Sobre a IA e os Plágios Humanos

Adele quebra recorde no Spotify com "Easy On Me"

Adele: julgada e, popularmente falando, condenada no Brasil – por plágio!

Oi pessoal,

Estes dias duas coisas foram parar na home de meu feed. Ambas, aliás, intrigantes para todos nós. Falo aqui do processo de plágio contra Adele, que pode voltar a estaca zero aqui no Brasil, e da já conhecida banda feita com IA.

O que ambas possuem em comum? Primeiro, o debate sobre direitos autorais envolvendo o uso da “nova” tecnologia. O segundo, pasmem, é São Paulo. A banda ficou “famosa” aqui, segundo o app Spotify (que também tem um pé fincado com a tecnologia).

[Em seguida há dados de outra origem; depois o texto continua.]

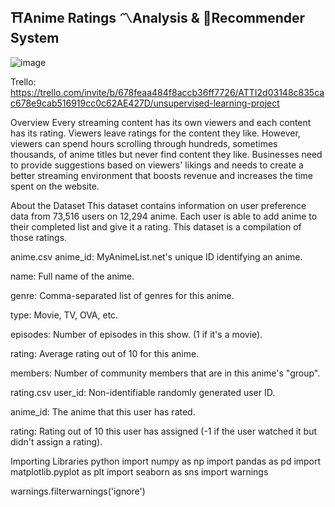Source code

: ## ⛩️Anime Ratings 〽️Analysis & 🤖Recommender System

![image](https://github.com/user-attachments/assets/f8a2423b-70da-4504-9d2c-fd60d6783e0e)



Trello: https://trello.com/invite/b/678feaa484f8accb36ff7726/ATTI2d03148c835cac678e9cab516919cc0c62AE427D/unsupervised-learning-project

Overview
Every streaming content has its own viewers and each content has its rating. Viewers leave ratings for the content they like. However, viewers can spend hours scrolling through hundreds, sometimes thousands, of anime titles but never find content they like. Businesses need to provide suggestions based on viewers' likings and needs to create a better streaming environment that boosts revenue and increases the time spent on the website.

About the Dataset
This dataset contains information on user preference data from 73,516 users on 12,294 anime. Each user is able to add anime to their completed list and give it a rating. This dataset is a compilation of those ratings.

anime.csv
anime_id: MyAnimeList.net's unique ID identifying an anime.

name: Full name of the anime.

genre: Comma-separated list of genres for this anime.

type: Movie, TV, OVA, etc.

episodes: Number of episodes in this show. (1 if it's a movie).

rating: Average rating out of 10 for this anime.

members: Number of community members that are in this anime's "group".

rating.csv
user_id: Non-identifiable randomly generated user ID.

anime_id: The anime that this user has rated.

rating: Rating out of 10 this user has assigned (-1 if the user watched it but didn't assign a rating).

Importing Libraries
python
import numpy as np
import pandas as pd
import matplotlib.pyplot as plt
import seaborn as sns
import warnings

warnings.filterwarnings('ignore')
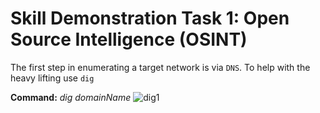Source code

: # Skill Demonstration Task 1: Open Source Intelligence (OSINT)

The first step in enumerating a target network is via `DNS`.  To help with the heavy lifting use `dig`

**Command:** *dig domainName*
![dig1](https://user-images.githubusercontent.com/8903296/31865016-9be7af68-b75f-11e7-82c0-c4be41d3ca77.PNG)
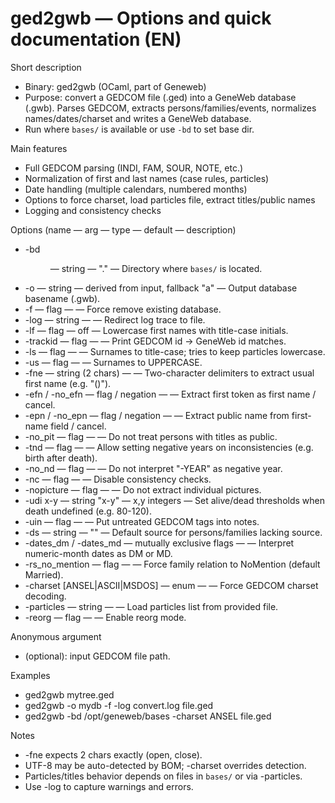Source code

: # ged2gwb — Options and quick documentation (EN)

Short description
- Binary: ged2gwb (OCaml, part of Geneweb)
- Purpose: convert a GEDCOM file (.ged) into a GeneWeb database (.gwb). Parses GEDCOM, extracts persons/families/events, normalizes names/dates/charset and writes a GeneWeb database.
- Run where `bases/` is available or use `-bd` to set base dir.

Main features
- Full GEDCOM parsing (INDI, FAM, SOUR, NOTE, etc.)
- Normalization of first and last names (case rules, particles)
- Date handling (multiple calendars, numbered months)
- Options to force charset, load particles file, extract titles/public names
- Logging and consistency checks

Options (name — arg — type — default — description)
- -bd <DIR> — string — "." — Directory where `bases/` is located.
- -o <file> — string — derived from input, fallback "a" — Output database basename (.gwb).
- -f — flag — — Force remove existing database.
- -log <file> — string — — Redirect log trace to file.
- -lf — flag — off — Lowercase first names with title-case initials.
- -trackid — flag — — Print GEDCOM id -> GeneWeb id matches.
- -ls — flag — — Surnames to title-case; tries to keep particles lowercase.
- -us — flag — — Surnames to UPPERCASE.
- -fne <be> — string (2 chars) — — Two-character delimiters to extract usual first name (e.g. "()").
- -efn / -no_efn — flag / negation — — Extract first token as first name / cancel.
- -epn / -no_epn — flag / negation — — Extract public name from first-name field / cancel.
- -no_pit — flag — — Do not treat persons with titles as public.
- -tnd — flag — — Allow setting negative years on inconsistencies (e.g. birth after death).
- -no_nd — flag — — Do not interpret "-YEAR" as negative year.
- -nc — flag — — Disable consistency checks.
- -nopicture — flag — — Do not extract individual pictures.
- -udi x-y — string "x-y" — x,y integers — Set alive/dead thresholds when death undefined (e.g. 80-120).
- -uin — flag — — Put untreated GEDCOM tags into notes.
- -ds <string> — string — "" — Default source for persons/families lacking source.
- -dates_dm / -dates_md — mutually exclusive flags — — Interpret numeric-month dates as DM or MD.
- -rs_no_mention — flag — — Force family relation to NoMention (default Married).
- -charset [ANSEL|ASCII|MSDOS] — enum — — Force GEDCOM charset decoding.
- -particles <FILE> — string — — Load particles list from provided file.
- -reorg — flag — — Enable reorg mode.

Anonymous argument
- <ged> (optional): input GEDCOM file path.

Examples
- ged2gwb mytree.ged
- ged2gwb -o mydb -f -log convert.log file.ged
- ged2gwb -bd /opt/geneweb/bases -charset ANSEL file.ged

Notes
- -fne expects 2 chars exactly (open, close).
- UTF-8 may be auto-detected by BOM; -charset overrides detection.
- Particles/titles behavior depends on files in `bases/` or via -particles.
- Use -log to capture warnings and errors.
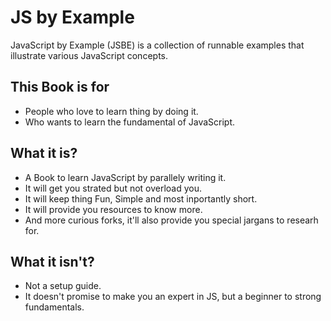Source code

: # JS by Example

JavaScript by Example (JSBE) is a collection of runnable examples that illustrate various JavaScript concepts.

## This Book is for

- People who love to learn thing by doing it.
- Who wants to learn the fundamental of JavaScript.

## What it is?

- A Book to learn JavaScript by parallely writing it.
- It will get you strated but not overload you.
- It will keep thing Fun, Simple and most inportantly short.
- It will provide you resources to know more.
- And more curious forks, it'll also provide you special jargans to researh for.

## What it isn't?

- Not a setup guide.
- It doesn't promise to make you an expert in JS, but a beginner to strong fundamentals.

Não sou das IAfóbicas, que pensa que vai tudo acabar com a IA. Eu estudo sobre a Inteligencia Artificial e posso atestar aqui, como escrevi no site: “o calor da criação humana, vista nos vídeos mais bobinhos que há no YouTube, comparado a frieza e os movimentos batidos feito pelo prompt. Aí mostra que o gerador ainda não está no ponto de buscar chegar a um nível de realismo e de autenticidade humana – e talvez nem chegue”.

Leia no Urbanna

Agora, voltamos ao julgamento da década aqui no país (musicalmente falando). Sabe-se que houve uma derrota de uma batalha (mas não a guerra judicial) de Toninho Geraes contra Adele e sua equipe: a pedido da Universal Music, o processo deixou o Rio de Janeiro por “alegada incompetência jurídica” e foi para São Paulo. E como ficam as provas, depois de uma longa batalha e falta de reconhecimento? Largadas ao vento, por conta da chamada “burrocraria humana”?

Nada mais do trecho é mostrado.